Model Training and Fine-tuning

  1. After the initial training with specific hyperparameter setting below, I obtained test RMSE:759.711203642
  hyperparameters = {
    "time_freq":"M" ,
    "cardinality" : "auto",
    "num_dynamic_feat":"auto",
    "epochs": "162",       
    "dropout_rate": "0.1",
    "embedding_dimension" : "10",
    "likelihood":"gaussian",
    "num_cells": "94",
    "num_layers": "4",
    "mini_batch_size":"256",
    #"learning_rate": "1e-3",
    "num_eval_samples": "100",
    "test_quantiles": "[0.1, 0.2, 0.3, 0.4, 0.5, 0.6, 0.7, 0.8, 0.9]",
    "context_length": "12",
    "prediction_length": "12"}
  1. I trained 6 auto hyperparameter tuning jobs to search among specific ranges for some parameters below. The best job:test RMSE: 792.3036. We can adjust the ranges in the future to get lower test error.
  hyperparameter_ranges = {"learning_rate": ContinuousParameter(1e-4, 1e-1),
                         "mini_batch_size": IntegerParameter(128, 350),
                         "epochs": IntegerParameter(10, 500),
                         "context_length":IntegerParameter(12, 24),
                         "num_cells":IntegerParameter(30, 200),
                         "num_layers": IntegerParameter(1, 8)
                        }
  1. I also explored to train 2 more models using Auto-tuning with a warm_start from the previous step. The test errors of the 2 models were high but we can fine tune the model more in the future to obtain better results.
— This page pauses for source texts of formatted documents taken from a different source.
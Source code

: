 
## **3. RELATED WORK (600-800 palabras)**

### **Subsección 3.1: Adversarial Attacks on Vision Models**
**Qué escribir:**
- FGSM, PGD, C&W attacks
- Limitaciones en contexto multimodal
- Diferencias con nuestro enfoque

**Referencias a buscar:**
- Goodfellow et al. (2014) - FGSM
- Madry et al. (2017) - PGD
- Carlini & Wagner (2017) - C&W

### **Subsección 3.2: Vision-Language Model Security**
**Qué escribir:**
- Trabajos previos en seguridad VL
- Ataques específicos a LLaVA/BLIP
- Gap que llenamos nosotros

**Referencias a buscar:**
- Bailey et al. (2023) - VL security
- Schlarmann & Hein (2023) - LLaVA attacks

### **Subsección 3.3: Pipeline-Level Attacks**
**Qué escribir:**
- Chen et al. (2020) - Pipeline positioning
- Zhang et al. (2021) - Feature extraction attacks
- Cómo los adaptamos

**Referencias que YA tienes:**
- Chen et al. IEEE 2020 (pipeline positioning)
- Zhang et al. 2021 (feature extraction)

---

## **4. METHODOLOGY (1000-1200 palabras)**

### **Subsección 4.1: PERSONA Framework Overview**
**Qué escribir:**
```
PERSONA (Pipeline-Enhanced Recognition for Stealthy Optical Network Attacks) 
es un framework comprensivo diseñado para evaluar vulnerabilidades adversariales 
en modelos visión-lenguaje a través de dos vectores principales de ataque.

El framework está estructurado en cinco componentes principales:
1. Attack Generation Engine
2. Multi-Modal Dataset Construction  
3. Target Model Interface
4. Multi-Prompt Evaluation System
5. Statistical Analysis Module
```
For the project at this stage, I used the model with the lowest test RMSE for now.

Model Performance

  • Plotting actual vs. predicted demand volume in test set

I plotted 20 graphs for 20 Agency-SKU combinations below. Each graph has time(month/2017) as x-axis and demand volume(hectoliters) as y-axis. The black line is actual volume and the red line is the predicted volume averaged by all samples, which is the mean prediction. Mean prediction is only a point estimate, and we can see some predicted values can't catch the trend.

alt text

  • Adding 10%-90% quantiles to the actual-pred plot I obtained predicted 10% and 90% quantiles using batch transform, so I could add the 80% interval to the plot to better catch the trend of ther predicted demand. We can see below that the 80% intervals of most plots catch the general trend of the actual values. An interval like this can help better prepare for the future volume demand for each Agency-SKU combination.

alt text

Productionization

I invoked the model endpoint deployed by Amazon SageMaker using API Gateway and AWS Lambda. For testing purposes, I used Postman. Below is a screenshot:

alt text

How it works: starting from the client side, a client script calls an Amazon API Gateway and passes parameter values. API Gateway is a layer that provides API to the client. In addition, it seals the backend so that AWS Lambda stays and executes in a protected private network. API Gateway passes the parameter values to the Lambda function. The Lambda function parses the value and sends it to the SageMaker model endpoint. The model performs the prediction and returns the predicted value to AWS Lambda. The Lambda function parses the returned value and sends it back to API Gateway. API Gateway responds to the client with that value.